◆ **GOAL OF THE EXERCISE**
Go through each line of the records below and count those with the word "hyperparameters". Give only the count.

[Stored data entries]
★ ★ ★ ★ ★
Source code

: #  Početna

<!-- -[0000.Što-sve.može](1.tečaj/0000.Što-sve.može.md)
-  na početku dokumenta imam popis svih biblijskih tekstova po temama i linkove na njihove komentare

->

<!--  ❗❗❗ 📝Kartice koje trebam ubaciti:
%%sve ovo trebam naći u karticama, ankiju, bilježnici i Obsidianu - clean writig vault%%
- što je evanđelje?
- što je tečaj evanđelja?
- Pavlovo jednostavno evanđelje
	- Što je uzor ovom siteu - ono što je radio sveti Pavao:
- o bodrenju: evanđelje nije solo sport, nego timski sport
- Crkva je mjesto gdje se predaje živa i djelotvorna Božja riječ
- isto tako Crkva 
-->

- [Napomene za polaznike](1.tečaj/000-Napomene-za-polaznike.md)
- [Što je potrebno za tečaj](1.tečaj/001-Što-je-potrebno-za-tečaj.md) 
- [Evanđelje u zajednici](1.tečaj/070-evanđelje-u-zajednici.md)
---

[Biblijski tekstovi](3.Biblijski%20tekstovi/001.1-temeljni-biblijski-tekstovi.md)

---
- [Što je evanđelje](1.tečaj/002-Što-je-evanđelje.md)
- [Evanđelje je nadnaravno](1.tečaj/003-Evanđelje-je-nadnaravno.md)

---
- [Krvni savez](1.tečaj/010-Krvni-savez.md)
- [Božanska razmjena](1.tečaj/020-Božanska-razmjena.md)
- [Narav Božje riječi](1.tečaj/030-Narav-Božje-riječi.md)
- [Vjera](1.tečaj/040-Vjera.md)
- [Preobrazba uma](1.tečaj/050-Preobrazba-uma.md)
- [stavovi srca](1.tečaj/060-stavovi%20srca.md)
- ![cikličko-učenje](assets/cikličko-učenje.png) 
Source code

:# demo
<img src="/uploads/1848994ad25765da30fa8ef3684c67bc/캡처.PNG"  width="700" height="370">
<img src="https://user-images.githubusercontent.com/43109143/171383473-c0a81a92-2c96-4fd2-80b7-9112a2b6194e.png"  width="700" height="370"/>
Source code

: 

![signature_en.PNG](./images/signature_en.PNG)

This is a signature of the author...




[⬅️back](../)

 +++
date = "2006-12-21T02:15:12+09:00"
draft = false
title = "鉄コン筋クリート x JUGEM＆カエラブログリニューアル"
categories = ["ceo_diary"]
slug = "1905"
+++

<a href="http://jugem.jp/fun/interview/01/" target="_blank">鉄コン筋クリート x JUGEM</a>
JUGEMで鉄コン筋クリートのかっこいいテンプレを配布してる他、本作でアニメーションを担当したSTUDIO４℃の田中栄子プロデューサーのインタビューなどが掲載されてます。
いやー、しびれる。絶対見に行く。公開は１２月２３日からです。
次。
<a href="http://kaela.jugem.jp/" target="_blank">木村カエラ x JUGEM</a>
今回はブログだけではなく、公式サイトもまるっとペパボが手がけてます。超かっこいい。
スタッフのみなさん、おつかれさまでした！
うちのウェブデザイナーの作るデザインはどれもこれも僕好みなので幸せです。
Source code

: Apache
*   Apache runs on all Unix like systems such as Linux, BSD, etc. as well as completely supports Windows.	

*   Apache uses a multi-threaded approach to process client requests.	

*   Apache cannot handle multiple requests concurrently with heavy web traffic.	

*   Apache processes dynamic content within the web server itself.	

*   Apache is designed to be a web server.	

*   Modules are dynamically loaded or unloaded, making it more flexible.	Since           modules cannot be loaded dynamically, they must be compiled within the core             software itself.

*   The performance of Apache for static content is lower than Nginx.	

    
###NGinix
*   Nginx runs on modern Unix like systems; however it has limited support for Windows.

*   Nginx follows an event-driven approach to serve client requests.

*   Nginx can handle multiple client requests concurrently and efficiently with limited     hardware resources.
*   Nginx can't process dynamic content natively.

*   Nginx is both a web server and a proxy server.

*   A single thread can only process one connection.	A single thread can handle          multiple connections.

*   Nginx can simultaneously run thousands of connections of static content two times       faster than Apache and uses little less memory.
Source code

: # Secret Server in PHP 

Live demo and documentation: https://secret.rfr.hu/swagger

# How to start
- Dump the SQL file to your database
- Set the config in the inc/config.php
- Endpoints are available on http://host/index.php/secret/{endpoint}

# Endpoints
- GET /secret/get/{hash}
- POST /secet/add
★ ★ ★ ★ ★
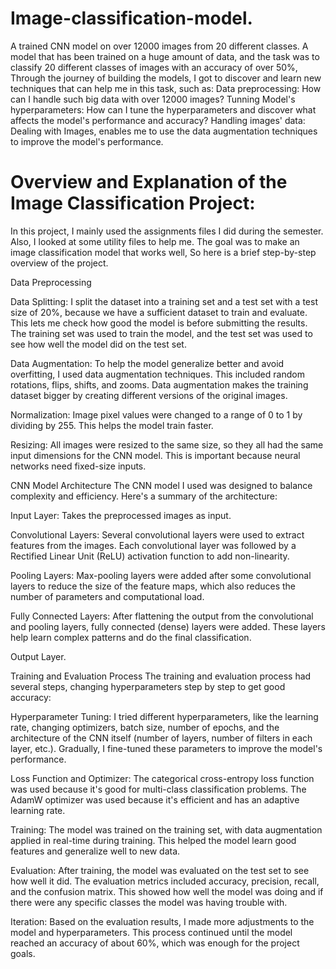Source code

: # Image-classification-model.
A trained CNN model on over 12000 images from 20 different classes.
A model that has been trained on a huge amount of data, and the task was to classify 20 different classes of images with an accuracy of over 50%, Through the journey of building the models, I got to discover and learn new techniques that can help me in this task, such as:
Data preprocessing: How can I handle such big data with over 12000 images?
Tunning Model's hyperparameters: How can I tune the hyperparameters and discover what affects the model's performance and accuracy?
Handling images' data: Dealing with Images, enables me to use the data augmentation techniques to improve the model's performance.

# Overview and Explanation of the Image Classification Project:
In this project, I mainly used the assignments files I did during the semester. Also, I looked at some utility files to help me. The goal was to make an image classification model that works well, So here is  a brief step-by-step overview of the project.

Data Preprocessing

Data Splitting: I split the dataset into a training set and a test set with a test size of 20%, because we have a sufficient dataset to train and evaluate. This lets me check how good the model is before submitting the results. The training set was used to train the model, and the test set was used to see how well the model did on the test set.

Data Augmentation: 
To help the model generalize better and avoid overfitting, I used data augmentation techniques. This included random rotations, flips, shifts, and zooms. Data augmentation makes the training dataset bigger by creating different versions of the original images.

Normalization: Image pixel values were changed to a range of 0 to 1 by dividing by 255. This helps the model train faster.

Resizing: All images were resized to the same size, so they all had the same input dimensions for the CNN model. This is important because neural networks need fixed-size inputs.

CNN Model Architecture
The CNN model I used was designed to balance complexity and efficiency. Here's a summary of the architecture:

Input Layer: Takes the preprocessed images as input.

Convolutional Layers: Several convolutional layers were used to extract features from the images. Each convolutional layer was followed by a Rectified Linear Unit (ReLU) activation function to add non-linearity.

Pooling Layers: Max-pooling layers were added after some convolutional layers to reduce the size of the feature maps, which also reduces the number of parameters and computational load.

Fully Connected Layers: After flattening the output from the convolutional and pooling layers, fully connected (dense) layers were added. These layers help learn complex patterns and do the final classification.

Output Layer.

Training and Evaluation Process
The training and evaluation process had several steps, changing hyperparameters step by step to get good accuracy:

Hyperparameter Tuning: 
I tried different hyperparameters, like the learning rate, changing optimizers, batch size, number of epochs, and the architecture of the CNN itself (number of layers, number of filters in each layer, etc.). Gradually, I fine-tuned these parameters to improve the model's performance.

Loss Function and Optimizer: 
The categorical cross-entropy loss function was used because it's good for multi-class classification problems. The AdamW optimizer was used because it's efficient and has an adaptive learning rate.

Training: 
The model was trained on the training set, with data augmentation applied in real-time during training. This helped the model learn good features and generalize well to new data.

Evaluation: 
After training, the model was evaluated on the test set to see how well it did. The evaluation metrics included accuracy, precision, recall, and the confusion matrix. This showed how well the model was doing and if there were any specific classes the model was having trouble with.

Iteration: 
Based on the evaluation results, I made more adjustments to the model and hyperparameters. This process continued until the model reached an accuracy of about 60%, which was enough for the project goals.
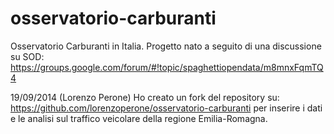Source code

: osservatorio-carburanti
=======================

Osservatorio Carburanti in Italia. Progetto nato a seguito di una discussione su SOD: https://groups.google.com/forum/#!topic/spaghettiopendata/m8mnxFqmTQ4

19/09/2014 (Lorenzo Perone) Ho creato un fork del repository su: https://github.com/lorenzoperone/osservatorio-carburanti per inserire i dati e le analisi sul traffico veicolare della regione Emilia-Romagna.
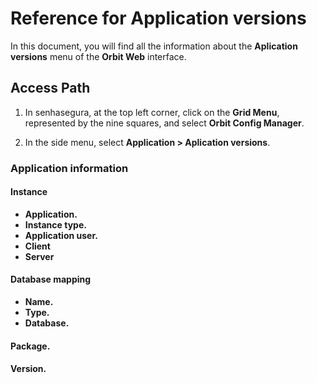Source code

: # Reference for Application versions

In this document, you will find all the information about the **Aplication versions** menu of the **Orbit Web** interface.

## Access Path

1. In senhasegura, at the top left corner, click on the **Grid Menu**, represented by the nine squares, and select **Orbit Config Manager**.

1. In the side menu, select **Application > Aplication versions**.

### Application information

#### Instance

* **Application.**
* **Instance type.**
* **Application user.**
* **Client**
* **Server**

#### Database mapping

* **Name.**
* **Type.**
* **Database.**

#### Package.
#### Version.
★ ★ ★ ★ ★
◆ **OUTPUT OF THE EXERCISE**
4